The problem with using cost-per use analysis to justify journal subscriptions

There have been two widely shared articles lately that have had some interesting statements about journal usage numbers being misleading.

From The Scholarly Kitchen –  When the Wolf Finally Arrives: Big Deal Cancelations in North American Libraries

Many libraries seem to have found that demand for the content included in their Big Deals — even what they thought was “core” content — was not nearly as robust as they had believed it to be based on usage data that had been provided by the publishers.

This Nature News article on the ongoing licence struggle between Elsevier and German Universities – German scientists regain access to Elsevier journals

The loss of access to Elsevier content didn’t overly disturb academic routines, researchers say, because they found other ways to get papers they needed, or because Elsevier journals happened not to be of prime importance in their fields

In a number of cases now, subscriptions to scholarly journals that appear to be well used turn out not to be unnecessary subscriptions. What is going on here? Librarians have the usage data for these journals. The numbers! The undeniable evidence that there was a use or view! How can these be misleading? 

I don’t think there is one big problem here. I think there are lots of little ones. Altogether I think they show that we need to seriously reevaluate how we calculate cost-per use. And if there truly is a need to subscribe to some journals that have high usage counts.

#1. Articles are being downloaded/viewed but aren’t used or needed

I know…. this is the most boring and obvious one. We all know that an article being downloaded doesn’t mean that the user will find value in it. That a download doesn’t mean actual use. Users often will download, read the abstract -which they could have read online for free – and then dispose.

We excuse these instances too easily though. We assume that a large amount of downloads means a decent percentage of users must have found it useful, that the number of unused downloads is about the same and averages out for each journal, and that a high usage number is the only real way we have to determine value.

We don’t take into account how much branding and discoverability of journals factor in here. I’m more likely to stumble across a less usable journal article from ScienceDirect then I am a more usable article from a smaller publisher website.

The larger the vendor/publisher, the better their discovery and branding, the more likely users will find their content, and the more likely there will be downloads of content that users don’t need or actually use. Plain and simple.

I think there are are other ways we can calculate value beyond high usage numbers. Read on.
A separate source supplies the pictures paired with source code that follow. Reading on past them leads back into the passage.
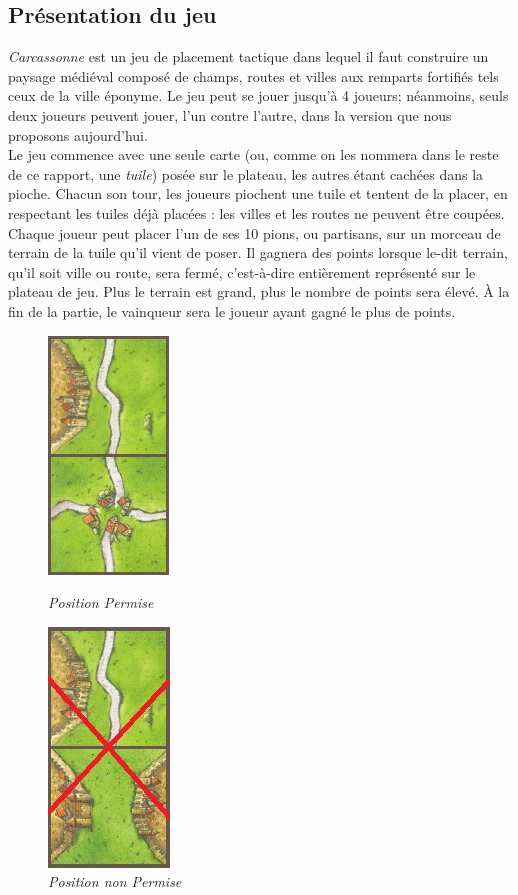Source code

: \documentclass[a4paper, 11pt]{article}
\begin{document}
    \subsection{Présentation du jeu}\label{sec:presentation-jeu}
        \emph{Carcassonne} est un jeu de placement tactique dans lequel il faut construire un paysage médiéval composé de champs, routes et villes aux remparts fortifiés tels ceux de la ville éponyme. Le jeu peut se jouer jusqu'à 4 joueurs; néanmoins, seuls deux joueurs peuvent jouer, l'un contre l'autre, dans la version que nous proposons aujourd'hui.\\
	    \indent Le jeu commence avec une seule carte (ou, comme on les nommera dans le reste de ce rapport, une \textit{tuile}) posée sur le plateau, les autres étant cachées dans la pioche. Chacun son tour, les joueurs piochent une tuile et tentent de la placer, en respectant les tuiles déjà placées : les villes et les routes ne peuvent être coupées. Chaque joueur peut placer l'un de ses 10 pions, ou partisans, sur un morceau de terrain de la tuile qu'il vient de poser. Il gagnera des points lorsque le-dit terrain, qu'il soit ville ou route, sera fermé, c'est-à-dire entièrement représenté sur le plateau de jeu. Plus le terrain est grand, plus le nombre de points sera élevé. À la fin de la partie, le vainqueur sera le joueur ayant gagné le plus de points.
    
    \begin{figure}[H]
    \begin{minipage}[b]{0.50\linewidth}
      \centering \includegraphics[scale=0.68]{img/img1.jpg}
      \caption{\it Position Permise}
   \end{minipage}\hfill
    \begin{minipage}[b]{0.50\linewidth}
      \centering \includegraphics[scale=0.68]{img/img2.jpg}
      \caption{\it Position non Permise}
   \end{minipage}\hfill
    \label{fig:1}
    \end{figure}
    
\end{document}
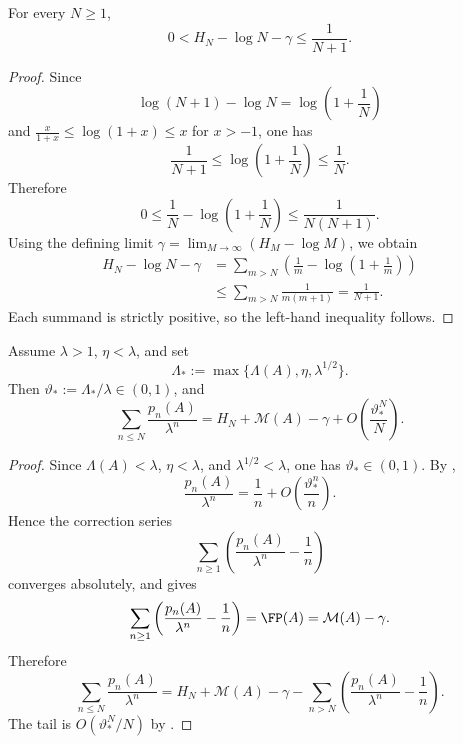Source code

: \begin{lemma}
  \label{lem:harmonic-log-remainder}
  For every \(N\ge 1\),
  \[
    0
    <
    H_N-\log N-\gamma
    \le
    \frac{1}{N+1}.
  \]
\end{lemma}

\begin{proof}
  Since
  \[
    \log(N+1)-\log N
    =
    \log\!\left(1+\frac{1}{N}\right)
  \]
  and \(\frac{x}{1+x}\le \log(1+x)\le x\) for \(x>-1\), one has
  \[
    \frac{1}{N+1}
    \le
    \log\!\left(1+\frac{1}{N}\right)
    \le
    \frac{1}{N}.
  \]
  Therefore
  \[
    0
    \le
    \frac{1}{N}-\log\!\left(1+\frac{1}{N}\right)
    \le
    \frac{1}{N(N+1)}.
  \]
  Using the defining limit
  \(\gamma=\lim_{M\to\infty}(H_M-\log M)\), we obtain
  \begin{align*}
    H_N-\log N-\gamma
    &=
    \sum_{m>N}
      \left(
        \frac{1}{m}-\log\!\left(1+\frac{1}{m}\right)
      \right) \\
    &\le
    \sum_{m>N}\frac{1}{m(m+1)}
    =
    \frac{1}{N+1}.
  \end{align*}
  Each summand is strictly positive, so the left-hand inequality follows.
\end{proof}

\begin{lemma}
  \label{lem:perron-channel-contribution}
  Assume \(\lambda>1\), \(\eta<\lambda\), and set
  \[
    \Lambda_*:=\max\{\Lambda(A),\eta,\lambda^{1/2}\}.
  \]
  Then \(\vartheta_*:=\Lambda_*/\lambda\in(0,1)\), and
  \[
    \sum_{n\le N}\frac{p_n(A)}{\lambda^n}
    =
    H_N+\mathcal M(A)-\gamma
    +O\!\left(\frac{\vartheta_*^N}{N}\right).
  \]
\end{lemma}

\begin{proof}
  Since \(\Lambda(A)<\lambda\), \(\eta<\lambda\), and
  \(\lambda^{1/2}<\lambda\), one has \(\vartheta_*\in(0,1)\). By
  ,
  \[
    \frac{p_n(A)}{\lambda^n}
    =
    \frac{1}{n}
    +O\!\left(\frac{\vartheta_*^n}{n}\right).
  \]
  Hence the correction series
  \[
    \sum_{n\ge 1}\left(\frac{p_n(A)}{\lambda^n}-\frac{1}{n}\right)
  \]
  converges absolutely, and  gives
  \[
    \sum_{n\ge 1}\left(\frac{p_n(A)}{\lambda^n}-\frac{1}{n}\right)
    =
    \FP(A)
    =
    \mathcal M(A)-\gamma.
  \]
  Therefore
  \[
    \sum_{n\le N}\frac{p_n(A)}{\lambda^n}
    =
    H_N+\mathcal M(A)-\gamma
    -\sum_{n>N}\left(\frac{p_n(A)}{\lambda^n}-\frac{1}{n}\right).
  \]
  The tail is \(O(\vartheta_*^N/N)\) by
  .
\end{proof}
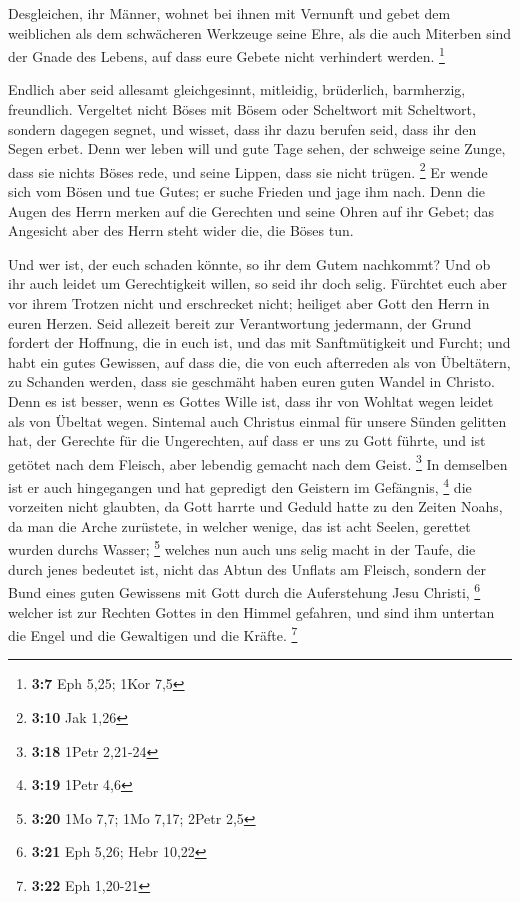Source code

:  Desgleichen, ihr Männer, wohnet bei ihnen mit Vernunft
und gebet dem weiblichen als dem schwächeren Werkzeuge seine Ehre, als
die auch Miterben sind der Gnade des Lebens, auf dass eure Gebete nicht
verhindert werden. \footnote{\textbf{3:7} Eph 5,25; 1Kor 7,5}

 Endlich aber seid allesamt gleichgesinnt, mitleidig,
brüderlich, barmherzig, freundlich.  Vergeltet nicht Böses
mit Bösem oder Scheltwort mit Scheltwort, sondern dagegen segnet, und
wisset, dass ihr dazu berufen seid, dass ihr den Segen erbet.
 Denn wer leben will und gute Tage sehen, der schweige
seine Zunge, dass sie nichts Böses rede, und seine Lippen, dass sie
nicht trügen. \footnote{\textbf{3:10} Jak 1,26}  Er wende
sich vom Bösen und tue Gutes; er suche Frieden und jage ihm nach.
 Denn die Augen des Herrn merken auf die Gerechten und
seine Ohren auf ihr Gebet; das Angesicht aber des Herrn steht wider die,
die Böses tun.

 Und wer ist, der euch schaden könnte, so ihr dem Gutem
nachkommt?  Und ob ihr auch leidet um Gerechtigkeit
willen, so seid ihr doch selig. Fürchtet euch aber vor ihrem Trotzen
nicht und erschrecket nicht;  heiliget aber Gott den
Herrn in euren Herzen. Seid allezeit bereit zur Verantwortung jedermann,
der Grund fordert der Hoffnung, die in euch ist,  und das
mit Sanftmütigkeit und Furcht; und habt ein gutes Gewissen, auf dass
die, die von euch afterreden als von Übeltätern, zu Schanden werden,
dass sie geschmäht haben euren guten Wandel in Christo. 
Denn es ist besser, wenn es Gottes Wille ist, dass ihr von Wohltat wegen
leidet als von Übeltat wegen.  Sintemal auch Christus
einmal für unsere Sünden gelitten hat, der Gerechte für die Ungerechten,
auf dass er uns zu Gott führte, und ist getötet nach dem Fleisch, aber
lebendig gemacht nach dem Geist. \footnote{\textbf{3:18} 1Petr 2,21-24}
 In demselben ist er auch hingegangen und hat gepredigt
den Geistern im Gefängnis, \footnote{\textbf{3:19} 1Petr 4,6}
 die vorzeiten nicht glaubten, da Gott harrte und Geduld
hatte zu den Zeiten Noahs, da man die Arche zurüstete, in welcher
wenige, das ist acht Seelen, gerettet wurden durchs Wasser; \footnote{\textbf{3:20}
  1Mo 7,7; 1Mo 7,17; 2Petr 2,5}  welches nun auch uns
selig macht in der Taufe, die durch jenes bedeutet ist, nicht das Abtun
des Unflats am Fleisch, sondern der Bund eines guten Gewissens mit Gott
durch die Auferstehung Jesu Christi, \footnote{\textbf{3:21} Eph 5,26;
  Hebr 10,22}  welcher ist zur Rechten Gottes in den
Himmel gefahren, und sind ihm untertan die Engel und die Gewaltigen und
die Kräfte. \footnote{\textbf{3:22} Eph 1,20-21}

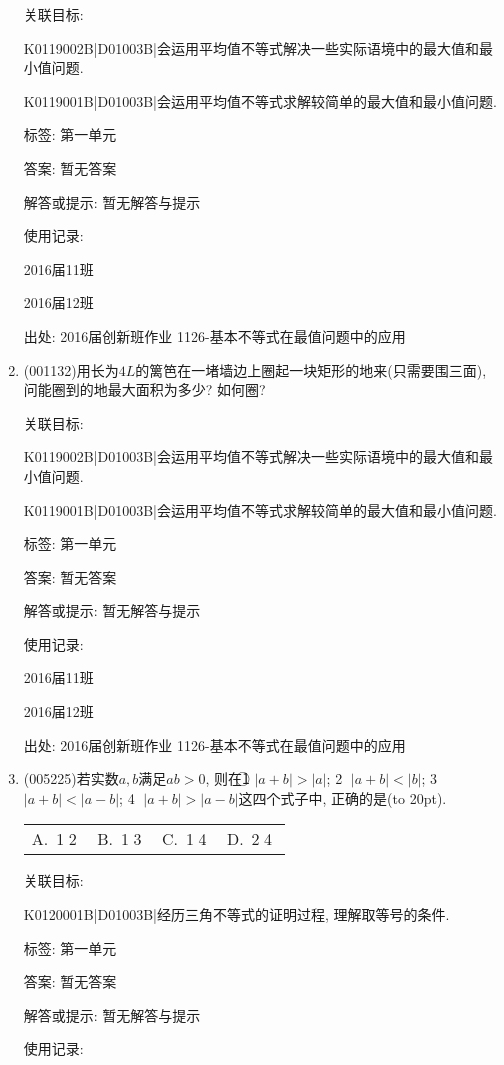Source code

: \documentclass[10pt,a4paper]{article}
\newcommand{\bracket}[1]{(\hbox to #1pt{})}
\newcommand{\fourch}[4]{\par\begin{tabular}{p{.23\textwidth}p{.23\textwidth}p{.23\textwidth}p{.23\textwidth}}
A.~#1 &B.~#2& C.~#3& D.~#4
\end{tabular}}
\begin{document}
\begin{enumerate}[1.]
关联目标:

K0119002B|D01003B|会运用平均值不等式解决一些实际语境中的最大值和最小值问题.

K0119001B|D01003B|会运用平均值不等式求解较简单的最大值和最小值问题.



标签: 第一单元

答案: 暂无答案

解答或提示: 暂无解答与提示

使用记录:

2016届11班	

2016届12班	


出处: 2016届创新班作业	1126-基本不等式在最值问题中的应用
\item { (001132)}用长为$4L$的篱笆在一堵墙边上圈起一块矩形的地来(只需要围三面), 问能圈到的地最大面积为多少? 如何圈?


关联目标:

K0119002B|D01003B|会运用平均值不等式解决一些实际语境中的最大值和最小值问题.

K0119001B|D01003B|会运用平均值不等式求解较简单的最大值和最小值问题.



标签: 第一单元

答案: 暂无答案

解答或提示: 暂无解答与提示

使用记录:

2016届11班	

2016届12班	


出处: 2016届创新班作业	1126-基本不等式在最值问题中的应用
\item { (005225)}若实数$a,b$满足$ab>0$, 则在\textcircled{1} $|a+b|>|a|$; \textcircled{2} $|a+b|<|b|$; \textcircled{3} $|a+b|<|a-b|$; \textcircled{4} $|a+b|>|a-b|$这四个式子中, 正确的是\bracket{20}.
\fourch{\textcircled{1}\textcircled{2}}{\textcircled{1}\textcircled{3}}{\textcircled{1}\textcircled{4}}{\textcircled{2}\textcircled{4}}


关联目标:

K0120001B|D01003B|经历三角不等式的证明过程, 理解取等号的条件.



标签: 第一单元

答案: 暂无答案

解答或提示: 暂无解答与提示

使用记录:


\end{enumerate}
\end{document}
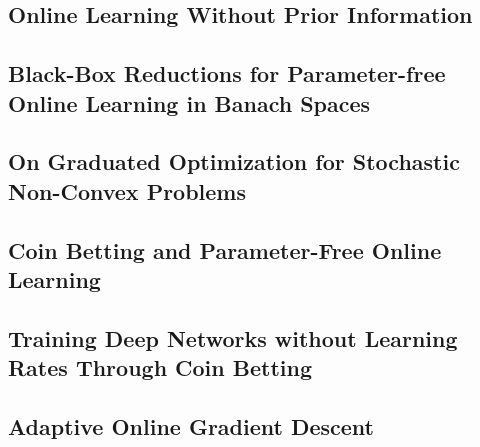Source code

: \subsection{Online Learning Without Prior Information}
\label{ssec: online_learning_without_prior_info}

\clearpage

\subsection{Black-Box Reductions for Parameter-free Online Learning in Banach Spaces}

\clearpage

\subsection{On Graduated Optimization for Stochastic Non-Convex Problems}

\clearpage

\subsection{Coin Betting and Parameter-Free Online Learning}

\clearpage

\subsection{Training Deep Networks without Learning Rates Through Coin Betting}

\clearpage

\subsection{Adaptive Online Gradient Descent}

\clearpage


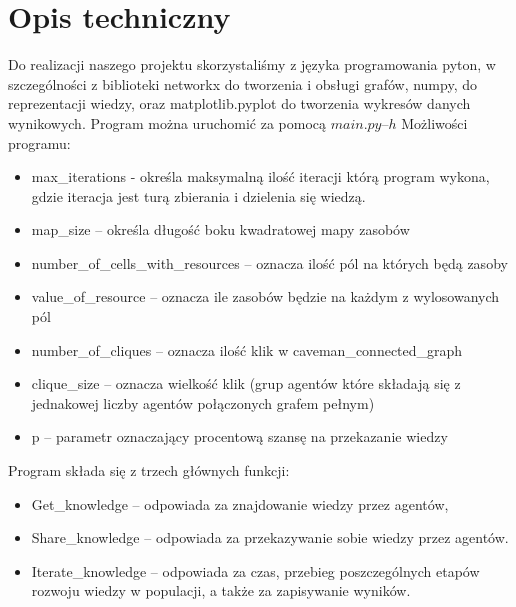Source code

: \section{Opis techniczny}

Do realizacji naszego projektu skorzystaliśmy z języka programowania pyton, w szczególności z biblioteki networkx do tworzenia i obsługi grafów, numpy, do reprezentacji wiedzy, oraz matplotlib.pyplot do tworzenia wykresów danych wynikowych.
Program można uruchomić za pomocą $main.py –h$
Możliwości programu:

\begin{itemize}

\item  max\_iterations - określa maksymalną ilość iteracji którą program wykona, gdzie iteracja jest turą zbierania i dzielenia się wiedzą.
\item  map\_size – określa długość boku kwadratowej mapy zasobów
\item  number\_of\_cells\_with\_resources – oznacza ilość pól na których będą zasoby
\item  value\_of\_resource – oznacza ile zasobów będzie na każdym z wylosowanych pól
\item  number\_of\_cliques – oznacza ilość klik w caveman\_connected\_graph
\item  clique\_size – oznacza wielkość klik (grup agentów które składają się z jednakowej liczby agentów połączonych grafem pełnym)
\item p – parametr oznaczający procentową szansę na przekazanie wiedzy

\end{itemize}

Program składa się z trzech głównych funkcji:

\begin{itemize}

\item Get\_knowledge – odpowiada za znajdowanie wiedzy przez agentów,
\item Share\_knowledge – odpowiada za przekazywanie sobie wiedzy przez agentów.
\item Iterate\_knowledge – odpowiada za czas, przebieg poszczególnych etapów rozwoju wiedzy w populacji, a także za zapisywanie wyników.

\end{itemize}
#2. The existence of open access versions

When there is an option between an open access version and subscribed publisher version, our search tools usually default to the publisher version. Those 3000 downloads of a journal that justified you re-subscribing to it? Likely a large chunk of those downloads came from accessing articles that have green open access versions online. You’re paying for something that is already online for free.

That’s why when some journal are cancelled the demand appears to disappear. Users can find the content online elsewhere.

What can we do to fix this? Tinker with your search tools as much as you can so they link to open access versions first. That way your usage stats will be a better representation of what content you actually need to pay for. Encourage use of open access versions over pay-walled versions. Promote open access full-text finders like Unpaywall or the OA Button. Look at building open access full-text finders right into your search or discovery tools.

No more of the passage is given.